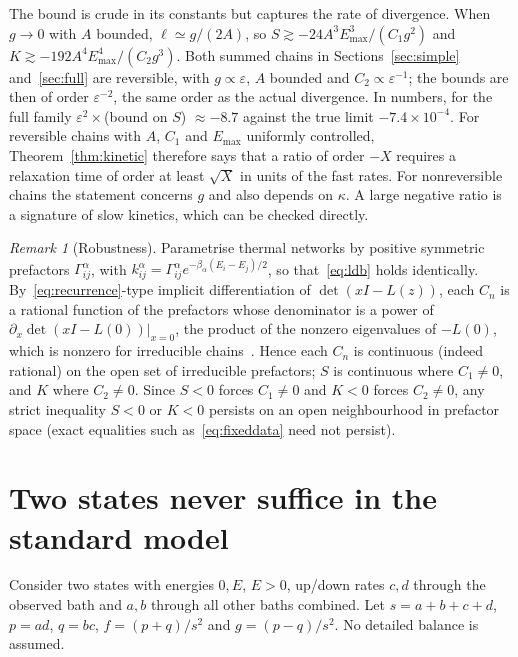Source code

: \documentclass[11pt,a4paper]{article}
\theoremstyle{remark}\newtheorem{remark}[theorem]{Remark}
\newcommand{\eps}{\varepsilon}
\begin{document}
The bound is crude in its constants but captures the rate of divergence. When $g\to0$ with $A$ bounded, $\ell\simeq g/(2A)$, so $S\gtrsim-24A^3E_{\max}^3/(C_1g^2)$ and $K\gtrsim-192A^4E_{\max}^4/(C_2g^3)$. Both summed chains in Sections~\ref{sec:simple} and~\ref{sec:full} are reversible, with $g\propto\eps$, $A$ bounded and $C_2\propto\eps^{-1}$; the bounds are then of order $\eps^{-2}$, the same order as the actual divergence. In numbers, for the full family $\eps^2\times$(bound on $S$) $\approx-8.7$ against the true limit $-7.4\times10^{-4}$. For reversible chains with $A$, $C_1$ and $E_{\max}$ uniformly controlled, Theorem~\ref{thm:kinetic} therefore says that a ratio of order $-X$ requires a relaxation time of order at least $\sqrt X$ in units of the fast rates. For nonreversible chains the statement concerns $g$ and also depends on $\kappa$. A large negative ratio is a signature of slow kinetics, which can be checked directly.

\begin{remark}[Robustness]\label{rem:robust}
Parametrise thermal networks by positive symmetric prefactors $\Gamma^\alpha_{ij}$, with $k^\alpha_{ij}=\Gamma^\alpha_{ij}e^{-\beta_\alpha(E_i-E_j)/2}$, so that~\eqref{eq:ldb} holds identically. By~\eqref{eq:recurrence}-type implicit differentiation of $\det(xI-L(z))$, each $C_n$ is a rational function of the prefactors whose denominator is a power of $\partial_x\det(xI-L(0))|_{x=0}$, the product of the nonzero eigenvalues of $-L(0)$, which is nonzero for irreducible chains~\cite{Bruderer2014}. Hence each $C_n$ is continuous (indeed rational) on the open set of irreducible prefactors; $S$ is continuous where $C_1\ne0$, and $K$ where $C_2\ne0$. Since $S<0$ forces $C_1\ne0$ and $K<0$ forces $C_2\ne0$, any strict inequality $S<0$ or $K<0$ persists on an open neighbourhood in prefactor space (exact equalities such as~\eqref{eq:fixeddata} need not persist).
\end{remark}

\section{Two states never suffice in the standard model}\label{sec:minimal}
Consider two states with energies $0,E$, $E>0$, up/down rates $c,d$ through the observed bath and $a,b$ through all other baths combined. Let $s=a+b+c+d$, $p=ad$, $q=bc$, $f=(p+q)/s^2$ and $g=(p-q)/s^2$. No detailed balance is assumed.
\end{document}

==*==

WHAT TO WORK ON =
Across the listing above, count the lines that include "states" and give the figure with no other words.

ANSWER SPACE =
2